Saturday, June 17, 2006

May Gardening
Mother's day is near but don't be fooled by warm days because the night temperatures can drop easily to the 30's and 40's and it's trouble for many annuals and tropical plants that you want to enjoy the whole season. Watch for the changing moon for temperatures to drop. Frost is possible for the nights of 32 degrees. Most blooming annuals love warm weather but hotter weather for the blooms to really take off.
Don't put your house plants out until the end of May. Make sure that they move gradually to full sun as the leaves will burn. In the fall the same for bringing your plants back inside. Move them gradually to less sun then inside as they will not drop leaves as severly. Hibiscus, mandevilla, tibouchina, brugmansia, canna, caladium, papyrus, banana, colocasia, tropical fruit bearing trees, solanum (all potato vines and trees) and others like temperatures above 50 degrees.
Watch roses for those pesty aphids and inchworms that prey on flowers and leaves... use a systemic insecticide.
Annuals such as New Guinea impatiens, impatiens, begonias, coleus and vegetables such as tomatoes, peppers, eggplant, squash and cucumbers need warmer weather as in the third week of May to be planted. Dahlias can be started inside in pots. ( go see the Dahlia garden at Planting Fields this summer!!!!)
Annuals should be fertilized every other week with a good all around bloom boosting fertilizer. This should be routine throughout the summer months.
Remember to make sure seeds are planted into a sterile soil... and they should not be planted outside until all danger of frost is gone and ultimately not until the 3rd week of May.

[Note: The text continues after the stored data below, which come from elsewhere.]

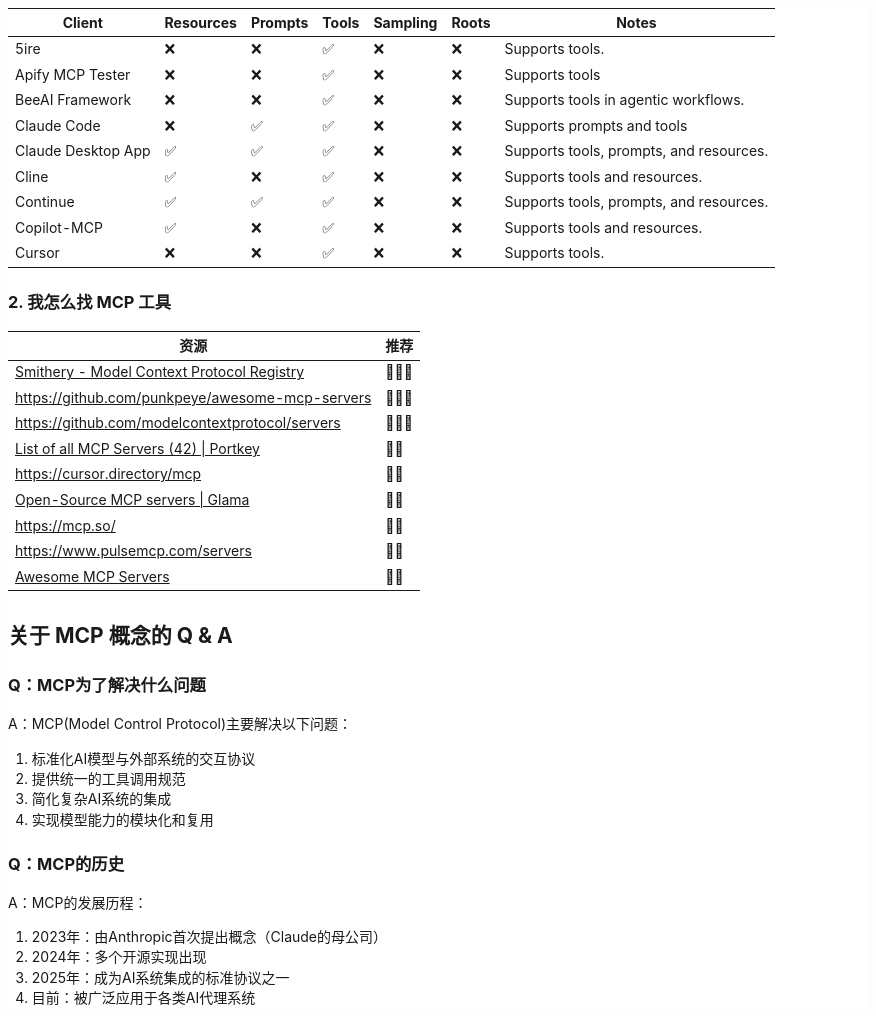 | Client             | Resources | Prompts | Tools | Sampling | Roots | Notes                                   |
|--------------------|-----------|---------|-------|----------|-------|-----------------------------------------|
| 5ire               | ❌         | ❌       | ✅     | ❌        | ❌     | Supports tools.                         |
| Apify MCP Tester   | ❌         | ❌       | ✅     | ❌        | ❌     | Supports tools                          |
| BeeAI Framework    | ❌         | ❌       | ✅     | ❌        | ❌     | Supports tools in agentic workflows.    |
| Claude Code        | ❌         | ✅       | ✅     | ❌        | ❌     | Supports prompts and tools              |
| Claude Desktop App | ✅         | ✅       | ✅     | ❌        | ❌     | Supports tools, prompts, and resources. |
| Cline              | ✅         | ❌       | ✅     | ❌        | ❌     | Supports tools and resources.           |
| Continue           | ✅         | ✅       | ✅     | ❌        | ❌     | Supports tools, prompts, and resources. |
| Copilot-MCP        | ✅         | ❌       | ✅     | ❌        | ❌     | Supports tools and resources.           |
| Cursor             | ❌         | ❌       | ✅     | ❌        | ❌     | Supports tools.                         |


### 2. 我怎么找 MCP 工具

| 资源                                                                        | 推荐          |
| ------------------------------------------------------------------------- |-------------|
| [Smithery - Model Context Protocol Registry](https://smithery.ai/)        | 🌟🌟🌟          |
| https://github.com/punkpeye/awesome-mcp-servers                           |   🌟🌟🌟         |
| https://github.com/modelcontextprotocol/servers                           |   🌟🌟🌟         |
| [List of all MCP Servers (42) \| Portkey](https://portkey.ai/mcp-servers) | 🌟🌟    |
| https://cursor.directory/mcp                                              |    🌟🌟        |
| [Open-Source MCP servers \| Glama](https://glama.ai/mcp/servers)          | 🌟🌟 |
| https://mcp.so/                                                           |     🌟🌟        |
| https://www.pulsemcp.com/servers                                          |    🌟🌟         |
| [Awesome MCP Servers](https://mcpservers.org/)                            |    🌟🌟         |


## 关于 MCP 概念的 Q & A

### Q：MCP为了解决什么问题
A：MCP(Model Control Protocol)主要解决以下问题：
1. 标准化AI模型与外部系统的交互协议
2. 提供统一的工具调用规范
3. 简化复杂AI系统的集成
4. 实现模型能力的模块化和复用

### Q：MCP的历史
A：MCP的发展历程：
1. 2023年：由Anthropic首次提出概念（Claude的母公司）
2. 2024年：多个开源实现出现
3. 2025年：成为AI系统集成的标准协议之一
4. 目前：被广泛应用于各类AI代理系统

Oakwood Road Gardens has a huge selection of unusual and exotic annuals and perennials that are blooming throughout the season... new varieties of lantana, verbena, bacopa, coleus, diascia, scaevola, wave petunias, calibrocoa ( million bells petunia), plectranthus, heliotrope, strobilanthus, salvia, osteospermum, argyranthemum, portulaca, non-stop begonia, mini and double blooming impatiens and New Guinea impatiens in all your favorite colors. Did you know there are orange and yellow impatiens and cascading ones too!!!!Many large shipments start the week before Mother's Day. Happy planting

More April Gardening
April showers bring May flowers.... forsythias and daffodils are in bloom... pansies and violas are a treat to plant. Pansies bloom into the summer... and longer with some of the heat tolerant varieties that we have now... violas are perennial and will come back next year... english primose is also a long blooming perennial that will come back if planted in a part sun area with well drained soil... ranunculus can be planted also
Early cold tolerant annuals are osteospermum, diasia, snapdragons, nemesia, stock, dianthus, cosmos, cleome, cornflower, nigella and larkspur,
Prune roses, Epsom salts will perk them up. Lightly scratch a half-cup into the soil around each plant.